Activity: Restate all of the entries exactly, dropping any pictures they hold.

*** Source records

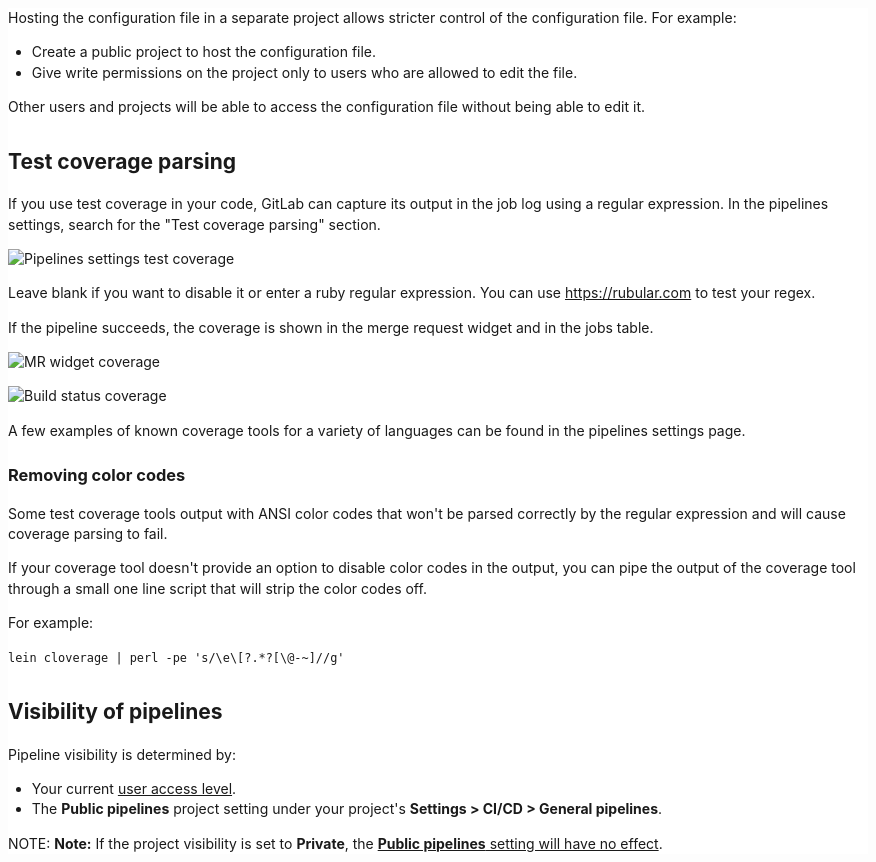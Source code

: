 Hosting the configuration file in a separate project allows stricter control of the
configuration file. For example:

- Create a public project to host the configuration file.
- Give write permissions on the project only to users who are allowed to edit the file.

Other users and projects will be able to access the configuration file without being
able to edit it.

## Test coverage parsing

If you use test coverage in your code, GitLab can capture its output in the
job log using a regular expression. In the pipelines settings, search for the
"Test coverage parsing" section.

![Pipelines settings test coverage](img/pipelines_settings_test_coverage.png)

Leave blank if you want to disable it or enter a ruby regular expression. You
can use <https://rubular.com> to test your regex.

If the pipeline succeeds, the coverage is shown in the merge request widget and
in the jobs table.

![MR widget coverage](img/pipelines_test_coverage_mr_widget.png)

![Build status coverage](img/pipelines_test_coverage_build.png)

A few examples of known coverage tools for a variety of languages can be found
in the pipelines settings page.

### Removing color codes

Some test coverage tools output with ANSI color codes that won't be
parsed correctly by the regular expression and will cause coverage
parsing to fail.

If your coverage tool doesn't provide an option to disable color
codes in the output, you can pipe the output of the coverage tool through a
small one line script that will strip the color codes off.

For example:

```shell
lein cloverage | perl -pe 's/\e\[?.*?[\@-~]//g'
```

## Visibility of pipelines

Pipeline visibility is determined by:

- Your current [user access level](../../permissions.md).
- The **Public pipelines** project setting under your project's **Settings > CI/CD > General pipelines**.

NOTE: **Note:**
If the project visibility is set to **Private**, the [**Public pipelines** setting will have no effect](../../../ci/enable_or_disable_ci.md#per-project-user-setting).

******

Exercise answer:
Source code

: Hosting the configuration file in a separate project allows stricter control of the
configuration file. For example:

- Create a public project to host the configuration file.
- Give write permissions on the project only to users who are allowed to edit the file.

Other users and projects will be able to access the configuration file without being
able to edit it.

## Test coverage parsing

If you use test coverage in your code, GitLab can capture its output in the
job log using a regular expression. In the pipelines settings, search for the
"Test coverage parsing" section.

![Pipelines settings test coverage](img/pipelines_settings_test_coverage.png)

Leave blank if you want to disable it or enter a ruby regular expression. You
can use <https://rubular.com> to test your regex.

If the pipeline succeeds, the coverage is shown in the merge request widget and
in the jobs table.

![MR widget coverage](img/pipelines_test_coverage_mr_widget.png)

![Build status coverage](img/pipelines_test_coverage_build.png)

A few examples of known coverage tools for a variety of languages can be found
in the pipelines settings page.

### Removing color codes

Some test coverage tools output with ANSI color codes that won't be
parsed correctly by the regular expression and will cause coverage
parsing to fail.

If your coverage tool doesn't provide an option to disable color
codes in the output, you can pipe the output of the coverage tool through a
small one line script that will strip the color codes off.

For example:

```shell
lein cloverage | perl -pe 's/\e\[?.*?[\@-~]//g'
```

## Visibility of pipelines

Pipeline visibility is determined by:

- Your current [user access level](../../permissions.md).
- The **Public pipelines** project setting under your project's **Settings > CI/CD > General pipelines**.

NOTE: **Note:**
If the project visibility is set to **Private**, the [**Public pipelines** setting will have no effect](../../../ci/enable_or_disable_ci.md#per-project-user-setting).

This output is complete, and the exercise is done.